Summary.  Background:  Lupus anticoagulant (LA) is a strong risk factor of thrombosis. However, a subgroup of patients positive for LA is unaffected by thrombosis and currently no predictive markers are available to identify patients positive for LA at increased risk for thrombosis. Objective:  The aim of the study was to investigate whether anti‐beta‐2‐glycoprotein I (anti‐ β 2GPI) or anticardiolipin antibodies (ACA) are associated with an increased risk of thrombosis in patients persistently positive for LA. Patients and methods:  A cohort of 87 consecutive patients persistently positive for LA was investigated, 55 with and 32 without a history of thrombosis.

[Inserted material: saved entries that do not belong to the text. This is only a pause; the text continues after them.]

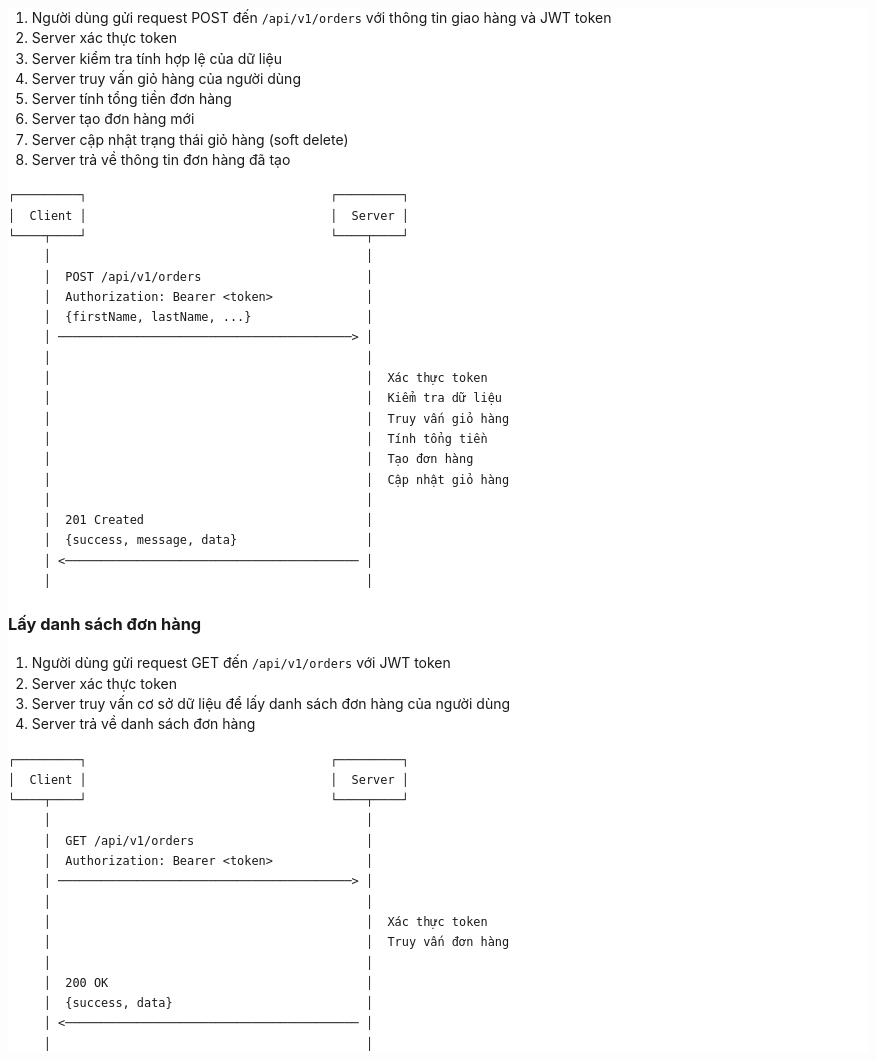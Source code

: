 1. Người dùng gửi request POST đến `/api/v1/orders` với thông tin giao hàng và JWT token
2. Server xác thực token
3. Server kiểm tra tính hợp lệ của dữ liệu
4. Server truy vấn giỏ hàng của người dùng
5. Server tính tổng tiền đơn hàng
6. Server tạo đơn hàng mới
7. Server cập nhật trạng thái giỏ hàng (soft delete)
8. Server trả về thông tin đơn hàng đã tạo

```
┌─────────┐                                  ┌─────────┐
│  Client │                                  │  Server │
└────┬────┘                                  └────┬────┘
     │                                            │
     │  POST /api/v1/orders                       │
     │  Authorization: Bearer <token>             │
     │  {firstName, lastName, ...}                │
     │ ─────────────────────────────────────────> │
     │                                            │
     │                                            │  Xác thực token
     │                                            │  Kiểm tra dữ liệu
     │                                            │  Truy vấn giỏ hàng
     │                                            │  Tính tổng tiền
     │                                            │  Tạo đơn hàng
     │                                            │  Cập nhật giỏ hàng
     │                                            │
     │  201 Created                               │
     │  {success, message, data}                  │
     │ <───────────────────────────────────────── │
     │                                            │
```

### Lấy danh sách đơn hàng

1. Người dùng gửi request GET đến `/api/v1/orders` với JWT token
2. Server xác thực token
3. Server truy vấn cơ sở dữ liệu để lấy danh sách đơn hàng của người dùng
4. Server trả về danh sách đơn hàng

```
┌─────────┐                                  ┌─────────┐
│  Client │                                  │  Server │
└────┬────┘                                  └────┬────┘
     │                                            │
     │  GET /api/v1/orders                        │
     │  Authorization: Bearer <token>             │
     │ ─────────────────────────────────────────> │
     │                                            │
     │                                            │  Xác thực token
     │                                            │  Truy vấn đơn hàng
     │                                            │
     │  200 OK                                    │
     │  {success, data}                           │
     │ <───────────────────────────────────────── │
     │                                            │
```
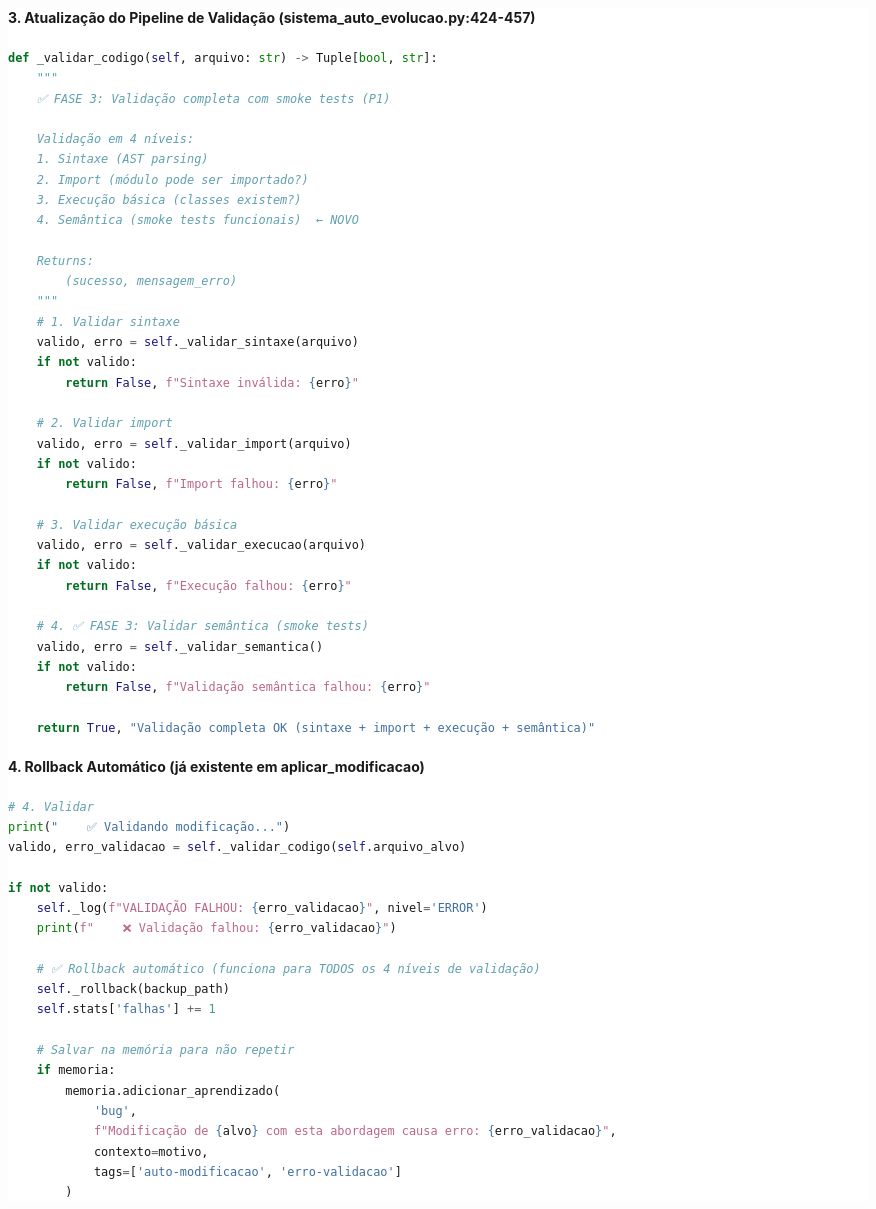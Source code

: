#### 3. Atualização do Pipeline de Validação (sistema_auto_evolucao.py:424-457)

```python
def _validar_codigo(self, arquivo: str) -> Tuple[bool, str]:
    """
    ✅ FASE 3: Validação completa com smoke tests (P1)

    Validação em 4 níveis:
    1. Sintaxe (AST parsing)
    2. Import (módulo pode ser importado?)
    3. Execução básica (classes existem?)
    4. Semântica (smoke tests funcionais)  ← NOVO

    Returns:
        (sucesso, mensagem_erro)
    """
    # 1. Validar sintaxe
    valido, erro = self._validar_sintaxe(arquivo)
    if not valido:
        return False, f"Sintaxe inválida: {erro}"

    # 2. Validar import
    valido, erro = self._validar_import(arquivo)
    if not valido:
        return False, f"Import falhou: {erro}"

    # 3. Validar execução básica
    valido, erro = self._validar_execucao(arquivo)
    if not valido:
        return False, f"Execução falhou: {erro}"

    # 4. ✅ FASE 3: Validar semântica (smoke tests)
    valido, erro = self._validar_semantica()
    if not valido:
        return False, f"Validação semântica falhou: {erro}"

    return True, "Validação completa OK (sintaxe + import + execução + semântica)"
```

#### 4. Rollback Automático (já existente em aplicar_modificacao)

```python
# 4. Validar
print("    ✅ Validando modificação...")
valido, erro_validacao = self._validar_codigo(self.arquivo_alvo)

if not valido:
    self._log(f"VALIDAÇÃO FALHOU: {erro_validacao}", nivel='ERROR')
    print(f"    ❌ Validação falhou: {erro_validacao}")

    # ✅ Rollback automático (funciona para TODOS os 4 níveis de validação)
    self._rollback(backup_path)
    self.stats['falhas'] += 1

    # Salvar na memória para não repetir
    if memoria:
        memoria.adicionar_aprendizado(
            'bug',
            f"Modificação de {alvo} com esta abordagem causa erro: {erro_validacao}",
            contexto=motivo,
            tags=['auto-modificacao', 'erro-validacao']
        )

```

Immunoglobulin G (IgG) and M (IgM) antibodies against β 2GPI and cardiolipin were determined by enzyme‐linked immunoassay. Results:  Patients positive for LA with thrombosis had significantly higher levels of anti‐ β 2GPI IgG (median 16.7 standard units, interquartile range 3.0–75.2, P  = 0.002) and of ACA IgG (41.1 IgG phospholipid units per mL, 8.9–109.0, P  = 0.002) than those without thrombosis (2.6, 1.4–7.9 and 9.7, 4.6–22.1, respectively). Levels of anti‐ β 2GPI IgM and ACA IgM did not differ significantly between LA patients with and without thrombosis ( P  = 0.25 and 0.12, respectively). Elevated anti‐ β 2GPI IgG was associated with an increased risk for thrombosis (OR = 4.0, 95% CI 1.2–13.1), especially for venous thromboembolism (OR = 5.2, 95% CI 1.5–18.0). Conclusions:  Increased levels of anti‐ β 2GPI IgG were associated with thrombosis. We conclude that anti‐ β 2GPI IgG levels above normal predict an increased risk of thrombosis in patients persistently positive for LA.